Question

A solid sphere of mass 2 kg and radius 0.5 m rolls without slipping down an inclined plane of height 3 m. What is its speed at the bottom? (Take \( g = 9.8\, \text{m/s}^2 \))

• A. 6.48
• B. 8.40
• C. 10
• D. 9.64

Hint:

For rolling without slipping, total KE is $\frac{7}{10}mv^2$. Use $v = \sqrt{\frac{10gh}{7}}$ for a solid sphere.

Answer 1

The Correct Option is A

For a solid sphere undergoing rolling without slipping, total mechanical energy remains constant: \[ \text{Potential Energy} = \text{Translational KE} + \text{Rotational KE} \] At the apex, total energy is given by: \[ E = mgh \] At the base, the total energy is: \[ E = \frac{1}{2}mv^2 + \frac{1}{2}I\omega^2 \] For a solid sphere, the moment of inertia is \( I = \frac{2}{5}mr^2 \) and the angular velocity is \( \omega = \frac{v}{r} \).

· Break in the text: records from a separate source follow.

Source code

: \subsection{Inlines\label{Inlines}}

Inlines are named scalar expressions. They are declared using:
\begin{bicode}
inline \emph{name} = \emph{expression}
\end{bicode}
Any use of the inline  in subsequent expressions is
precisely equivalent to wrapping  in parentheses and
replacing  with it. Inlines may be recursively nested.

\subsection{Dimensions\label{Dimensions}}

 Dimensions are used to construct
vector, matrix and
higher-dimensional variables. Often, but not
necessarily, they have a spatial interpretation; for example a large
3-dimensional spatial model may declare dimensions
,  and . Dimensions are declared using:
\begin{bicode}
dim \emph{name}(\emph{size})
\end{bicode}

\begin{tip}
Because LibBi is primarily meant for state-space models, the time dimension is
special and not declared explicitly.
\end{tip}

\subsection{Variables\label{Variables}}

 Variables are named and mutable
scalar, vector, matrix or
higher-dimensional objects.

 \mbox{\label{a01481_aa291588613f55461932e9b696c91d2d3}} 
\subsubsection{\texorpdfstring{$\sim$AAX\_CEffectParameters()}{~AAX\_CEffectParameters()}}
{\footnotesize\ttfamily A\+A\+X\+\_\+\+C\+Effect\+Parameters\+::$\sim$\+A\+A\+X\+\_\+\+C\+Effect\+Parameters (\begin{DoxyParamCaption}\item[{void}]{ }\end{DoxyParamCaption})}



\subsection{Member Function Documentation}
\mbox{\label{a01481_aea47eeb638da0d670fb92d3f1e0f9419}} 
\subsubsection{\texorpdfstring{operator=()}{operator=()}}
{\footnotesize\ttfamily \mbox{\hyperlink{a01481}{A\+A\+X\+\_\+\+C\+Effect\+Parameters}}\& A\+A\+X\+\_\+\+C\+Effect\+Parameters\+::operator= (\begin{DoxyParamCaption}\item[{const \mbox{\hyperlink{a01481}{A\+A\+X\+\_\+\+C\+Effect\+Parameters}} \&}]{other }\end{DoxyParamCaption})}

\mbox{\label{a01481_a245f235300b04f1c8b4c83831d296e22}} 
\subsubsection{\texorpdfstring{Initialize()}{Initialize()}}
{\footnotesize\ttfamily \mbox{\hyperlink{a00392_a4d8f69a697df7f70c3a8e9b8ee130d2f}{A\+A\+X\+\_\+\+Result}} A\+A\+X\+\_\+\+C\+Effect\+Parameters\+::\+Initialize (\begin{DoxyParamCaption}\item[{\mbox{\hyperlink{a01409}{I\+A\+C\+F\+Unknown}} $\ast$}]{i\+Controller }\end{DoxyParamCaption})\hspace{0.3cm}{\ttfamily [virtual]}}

Substituting these values: \[ mgh = \frac{1}{2}mv^2 + \frac{1}{2} \cdot \frac{2}{5}mr^2 \cdot \left(\frac{v}{r}\right)^2 = \frac{1}{2}mv^2 + \frac{1}{5}mv^2 = \frac{7}{10}mv^2 \] This simplifies to: \[ mgh = \frac{7}{10}mv^2 \quad \Rightarrow \quad v^2 = \frac{10gh}{7} \] Using the values \( g = 9.8 \, \text{m/s}^2 \) and \( h = 3 \): \[ v^2 = \frac{10 \cdot 9.8 \cdot 3}{7} = \frac{294}{7} = 42 \quad \Rightarrow \quad v = \sqrt{42} \approx 6.48 \, \text{m/s} \] The final velocity calculation is: \[ v = \sqrt{\frac{10gh}{7}} = \sqrt{\frac{10 \cdot 9.8 \cdot 3}{7}} = \sqrt{42} \approx 6.48 \]